*Problem details*.
The output should be every line below, retyped exactly, with no images.

* * *

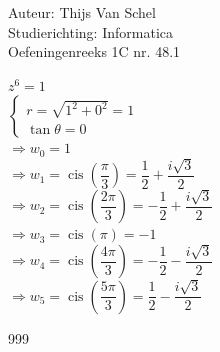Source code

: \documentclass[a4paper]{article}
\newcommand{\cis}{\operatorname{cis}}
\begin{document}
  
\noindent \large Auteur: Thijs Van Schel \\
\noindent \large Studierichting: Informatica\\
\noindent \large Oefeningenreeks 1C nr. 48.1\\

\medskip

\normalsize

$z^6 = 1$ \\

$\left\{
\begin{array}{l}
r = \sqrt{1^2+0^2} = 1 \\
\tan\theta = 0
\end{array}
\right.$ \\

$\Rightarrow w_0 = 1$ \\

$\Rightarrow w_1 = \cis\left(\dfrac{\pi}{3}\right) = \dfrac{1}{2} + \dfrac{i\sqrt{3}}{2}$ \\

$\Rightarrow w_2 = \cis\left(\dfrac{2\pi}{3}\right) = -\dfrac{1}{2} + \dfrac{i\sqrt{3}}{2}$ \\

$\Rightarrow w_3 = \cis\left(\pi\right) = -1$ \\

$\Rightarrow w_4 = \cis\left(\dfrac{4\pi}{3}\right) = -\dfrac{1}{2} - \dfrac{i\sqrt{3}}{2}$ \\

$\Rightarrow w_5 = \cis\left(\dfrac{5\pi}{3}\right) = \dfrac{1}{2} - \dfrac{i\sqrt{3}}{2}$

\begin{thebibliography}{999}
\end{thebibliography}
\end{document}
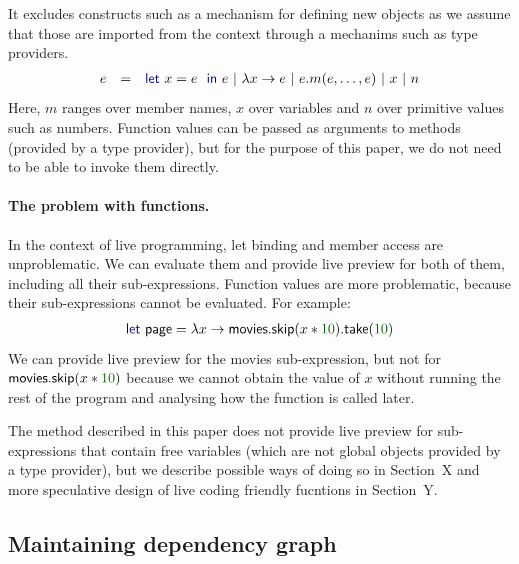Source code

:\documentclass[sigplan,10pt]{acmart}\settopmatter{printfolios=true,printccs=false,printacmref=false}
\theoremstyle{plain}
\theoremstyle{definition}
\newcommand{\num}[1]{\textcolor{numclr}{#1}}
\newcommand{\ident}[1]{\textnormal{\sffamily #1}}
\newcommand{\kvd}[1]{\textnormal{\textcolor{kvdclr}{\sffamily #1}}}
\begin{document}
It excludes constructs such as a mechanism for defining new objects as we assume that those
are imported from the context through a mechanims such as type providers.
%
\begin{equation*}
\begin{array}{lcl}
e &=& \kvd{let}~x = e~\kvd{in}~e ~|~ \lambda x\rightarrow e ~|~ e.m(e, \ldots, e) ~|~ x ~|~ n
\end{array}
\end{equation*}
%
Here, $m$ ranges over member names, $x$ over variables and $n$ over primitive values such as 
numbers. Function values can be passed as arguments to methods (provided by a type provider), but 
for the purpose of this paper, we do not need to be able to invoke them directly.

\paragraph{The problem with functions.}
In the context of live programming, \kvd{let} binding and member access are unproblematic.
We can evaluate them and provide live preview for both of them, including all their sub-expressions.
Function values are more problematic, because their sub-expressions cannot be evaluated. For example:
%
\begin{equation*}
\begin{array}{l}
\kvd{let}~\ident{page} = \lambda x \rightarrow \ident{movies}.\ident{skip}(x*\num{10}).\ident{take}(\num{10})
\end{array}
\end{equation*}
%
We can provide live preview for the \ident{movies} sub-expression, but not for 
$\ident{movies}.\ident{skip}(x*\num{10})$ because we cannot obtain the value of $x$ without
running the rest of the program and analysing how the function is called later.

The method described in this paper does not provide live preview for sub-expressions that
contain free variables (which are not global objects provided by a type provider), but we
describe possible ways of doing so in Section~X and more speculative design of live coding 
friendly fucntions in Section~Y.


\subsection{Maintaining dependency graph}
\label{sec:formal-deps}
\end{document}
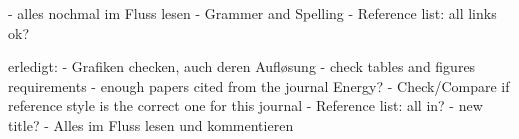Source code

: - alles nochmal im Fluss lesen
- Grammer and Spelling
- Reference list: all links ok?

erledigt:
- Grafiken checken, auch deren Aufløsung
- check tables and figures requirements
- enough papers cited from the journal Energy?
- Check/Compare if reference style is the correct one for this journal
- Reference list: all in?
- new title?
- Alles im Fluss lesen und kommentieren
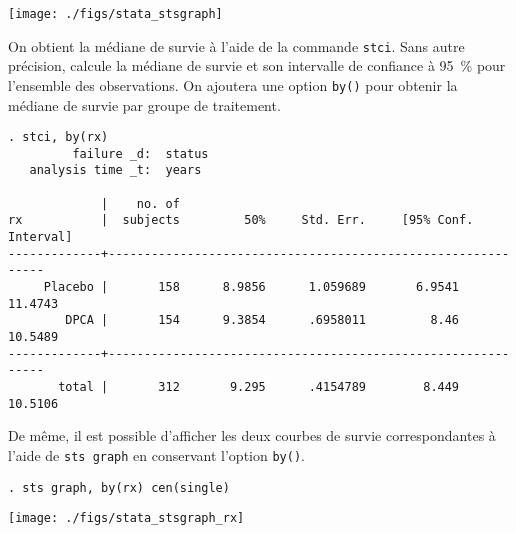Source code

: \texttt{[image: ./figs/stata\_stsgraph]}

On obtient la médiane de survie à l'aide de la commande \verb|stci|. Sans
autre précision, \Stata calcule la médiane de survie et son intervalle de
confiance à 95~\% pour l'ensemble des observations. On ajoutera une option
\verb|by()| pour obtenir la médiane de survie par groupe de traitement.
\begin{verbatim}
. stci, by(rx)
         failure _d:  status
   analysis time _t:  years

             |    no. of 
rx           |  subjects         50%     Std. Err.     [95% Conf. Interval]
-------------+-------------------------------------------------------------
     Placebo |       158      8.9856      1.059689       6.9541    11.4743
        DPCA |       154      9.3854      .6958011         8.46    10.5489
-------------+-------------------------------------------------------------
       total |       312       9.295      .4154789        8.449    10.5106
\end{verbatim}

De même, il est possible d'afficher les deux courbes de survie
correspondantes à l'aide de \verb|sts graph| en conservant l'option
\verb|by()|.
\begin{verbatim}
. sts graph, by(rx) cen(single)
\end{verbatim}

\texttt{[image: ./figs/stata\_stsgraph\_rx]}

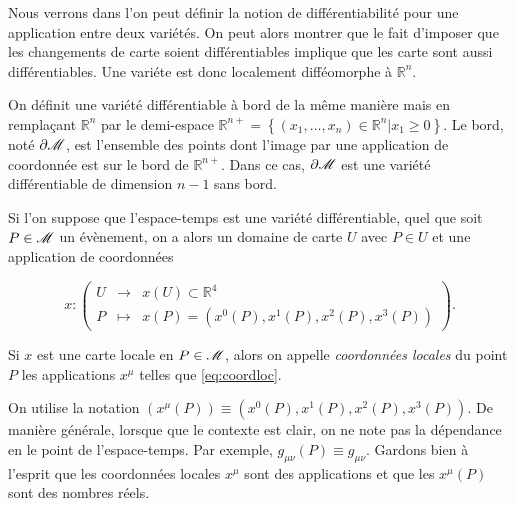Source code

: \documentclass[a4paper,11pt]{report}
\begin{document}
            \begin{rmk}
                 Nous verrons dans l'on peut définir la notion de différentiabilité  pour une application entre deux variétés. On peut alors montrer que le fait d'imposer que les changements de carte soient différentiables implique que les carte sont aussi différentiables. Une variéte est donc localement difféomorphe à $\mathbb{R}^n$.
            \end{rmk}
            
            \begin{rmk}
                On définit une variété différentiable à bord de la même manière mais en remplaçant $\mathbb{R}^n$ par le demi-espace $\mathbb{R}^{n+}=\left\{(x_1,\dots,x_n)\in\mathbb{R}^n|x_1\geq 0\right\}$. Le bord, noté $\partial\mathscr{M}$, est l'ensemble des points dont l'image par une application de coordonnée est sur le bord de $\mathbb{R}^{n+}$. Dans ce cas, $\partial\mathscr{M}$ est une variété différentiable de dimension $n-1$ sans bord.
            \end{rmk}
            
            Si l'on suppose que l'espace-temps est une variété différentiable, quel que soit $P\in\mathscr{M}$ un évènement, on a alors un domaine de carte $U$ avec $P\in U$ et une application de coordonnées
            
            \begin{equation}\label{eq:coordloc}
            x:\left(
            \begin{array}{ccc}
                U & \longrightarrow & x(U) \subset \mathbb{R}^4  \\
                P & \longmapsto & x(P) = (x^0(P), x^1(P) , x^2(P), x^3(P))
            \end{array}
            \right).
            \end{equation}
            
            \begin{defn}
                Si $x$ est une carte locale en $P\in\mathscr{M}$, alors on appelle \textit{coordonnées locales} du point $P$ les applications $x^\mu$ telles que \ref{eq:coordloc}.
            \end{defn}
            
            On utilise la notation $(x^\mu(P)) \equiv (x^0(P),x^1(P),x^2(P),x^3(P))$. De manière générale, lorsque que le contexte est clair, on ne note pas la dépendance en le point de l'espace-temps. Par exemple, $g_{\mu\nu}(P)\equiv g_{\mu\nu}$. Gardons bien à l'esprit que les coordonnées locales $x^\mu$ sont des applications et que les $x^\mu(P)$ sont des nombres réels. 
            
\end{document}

* * *

*Answer to the exercise*.
Source code

: \documentclass[a4paper]{article}
\newcommand{\cis}{\operatorname{cis}}
\begin{document}
  
\noindent \large Auteur: Thijs Van Schel \\
\noindent \large Studierichting: Informatica\\
\noindent \large Oefeningenreeks 1C nr. 48.1\\

\medskip

\normalsize

$z^6 = 1$ \\

$\left\{
\begin{array}{l}
r = \sqrt{1^2+0^2} = 1 \\
\tan\theta = 0
\end{array}
\right.$ \\

$\Rightarrow w_0 = 1$ \\

$\Rightarrow w_1 = \cis\left(\dfrac{\pi}{3}\right) = \dfrac{1}{2} + \dfrac{i\sqrt{3}}{2}$ \\

$\Rightarrow w_2 = \cis\left(\dfrac{2\pi}{3}\right) = -\dfrac{1}{2} + \dfrac{i\sqrt{3}}{2}$ \\

$\Rightarrow w_3 = \cis\left(\pi\right) = -1$ \\

$\Rightarrow w_4 = \cis\left(\dfrac{4\pi}{3}\right) = -\dfrac{1}{2} - \dfrac{i\sqrt{3}}{2}$ \\

$\Rightarrow w_5 = \cis\left(\dfrac{5\pi}{3}\right) = \dfrac{1}{2} - \dfrac{i\sqrt{3}}{2}$

\begin{thebibliography}{999}
\end{thebibliography}
\end{document}
Source code

:\documentclass[sigplan,10pt]{acmart}\settopmatter{printfolios=true,printccs=false,printacmref=false}
\theoremstyle{plain}
\theoremstyle{definition}
\newcommand{\num}[1]{\textcolor{numclr}{#1}}
\newcommand{\ident}[1]{\textnormal{\sffamily #1}}
\newcommand{\kvd}[1]{\textnormal{\textcolor{kvdclr}{\sffamily #1}}}
\begin{document}
It excludes constructs such as a mechanism for defining new objects as we assume that those
are imported from the context through a mechanims such as type providers.
%
\begin{equation*}
\begin{array}{lcl}
e &=& \kvd{let}~x = e~\kvd{in}~e ~|~ \lambda x\rightarrow e ~|~ e.m(e, \ldots, e) ~|~ x ~|~ n
\end{array}
\end{equation*}
%
Here, $m$ ranges over member names, $x$ over variables and $n$ over primitive values such as 
numbers. Function values can be passed as arguments to methods (provided by a type provider), but 
for the purpose of this paper, we do not need to be able to invoke them directly.

\paragraph{The problem with functions.}
In the context of live programming, \kvd{let} binding and member access are unproblematic.
We can evaluate them and provide live preview for both of them, including all their sub-expressions.
Function values are more problematic, because their sub-expressions cannot be evaluated. For example:
%
\begin{equation*}
\begin{array}{l}
\kvd{let}~\ident{page} = \lambda x \rightarrow \ident{movies}.\ident{skip}(x*\num{10}).\ident{take}(\num{10})
\end{array}
\end{equation*}
%
We can provide live preview for the \ident{movies} sub-expression, but not for 
$\ident{movies}.\ident{skip}(x*\num{10})$ because we cannot obtain the value of $x$ without
running the rest of the program and analysing how the function is called later.

The method described in this paper does not provide live preview for sub-expressions that
contain free variables (which are not global objects provided by a type provider), but we
describe possible ways of doing so in Section~X and more speculative design of live coding 
friendly fucntions in Section~Y.


\subsection{Maintaining dependency graph}
\label{sec:formal-deps}
\end{document}
Source code

: - alles nochmal im Fluss lesen
- Grammer and Spelling
- Reference list: all links ok?

erledigt:
- Grafiken checken, auch deren Aufløsung
- check tables and figures requirements
- enough papers cited from the journal Energy?
- Check/Compare if reference style is the correct one for this journal
- Reference list: all in?
- new title?
- Alles im Fluss lesen und kommentieren
Source code

: \texttt{[image: ./figs/stata\_stsgraph]}

On obtient la médiane de survie à l'aide de la commande \verb|stci|. Sans
autre précision, \Stata calcule la médiane de survie et son intervalle de
confiance à 95~\% pour l'ensemble des observations. On ajoutera une option
\verb|by()| pour obtenir la médiane de survie par groupe de traitement.
\begin{verbatim}
. stci, by(rx)
         failure _d:  status
   analysis time _t:  years

             |    no. of 
rx           |  subjects         50%     Std. Err.     [95% Conf. Interval]
-------------+-------------------------------------------------------------
     Placebo |       158      8.9856      1.059689       6.9541    11.4743
        DPCA |       154      9.3854      .6958011         8.46    10.5489
-------------+-------------------------------------------------------------
       total |       312       9.295      .4154789        8.449    10.5106
\end{verbatim}

De même, il est possible d'afficher les deux courbes de survie
correspondantes à l'aide de \verb|sts graph| en conservant l'option
\verb|by()|.
\begin{verbatim}
. sts graph, by(rx) cen(single)
\end{verbatim}

\texttt{[image: ./figs/stata\_stsgraph\_rx]}

Source code

: \documentclass[a4paper,11pt]{report}
\begin{document}
            \begin{rmk}
                 Nous verrons dans l'on peut définir la notion de différentiabilité  pour une application entre deux variétés. On peut alors montrer que le fait d'imposer que les changements de carte soient différentiables implique que les carte sont aussi différentiables. Une variéte est donc localement difféomorphe à $\mathbb{R}^n$.
            \end{rmk}
            
            \begin{rmk}
                On définit une variété différentiable à bord de la même manière mais en remplaçant $\mathbb{R}^n$ par le demi-espace $\mathbb{R}^{n+}=\left\{(x_1,\dots,x_n)\in\mathbb{R}^n|x_1\geq 0\right\}$. Le bord, noté $\partial\mathscr{M}$, est l'ensemble des points dont l'image par une application de coordonnée est sur le bord de $\mathbb{R}^{n+}$. Dans ce cas, $\partial\mathscr{M}$ est une variété différentiable de dimension $n-1$ sans bord.
            \end{rmk}
            
            Si l'on suppose que l'espace-temps est une variété différentiable, quel que soit $P\in\mathscr{M}$ un évènement, on a alors un domaine de carte $U$ avec $P\in U$ et une application de coordonnées
            
            \begin{equation}\label{eq:coordloc}
            x:\left(
            \begin{array}{ccc}
                U & \longrightarrow & x(U) \subset \mathbb{R}^4  \\
                P & \longmapsto & x(P) = (x^0(P), x^1(P) , x^2(P), x^3(P))
            \end{array}
            \right).
            \end{equation}
            
            \begin{defn}
                Si $x$ est une carte locale en $P\in\mathscr{M}$, alors on appelle \textit{coordonnées locales} du point $P$ les applications $x^\mu$ telles que \ref{eq:coordloc}.
            \end{defn}
            
            On utilise la notation $(x^\mu(P)) \equiv (x^0(P),x^1(P),x^2(P),x^3(P))$. De manière générale, lorsque que le contexte est clair, on ne note pas la dépendance en le point de l'espace-temps. Par exemple, $g_{\mu\nu}(P)\equiv g_{\mu\nu}$. Gardons bien à l'esprit que les coordonnées locales $x^\mu$ sont des applications et que les $x^\mu(P)$ sont des nombres réels. 
            
\end{document}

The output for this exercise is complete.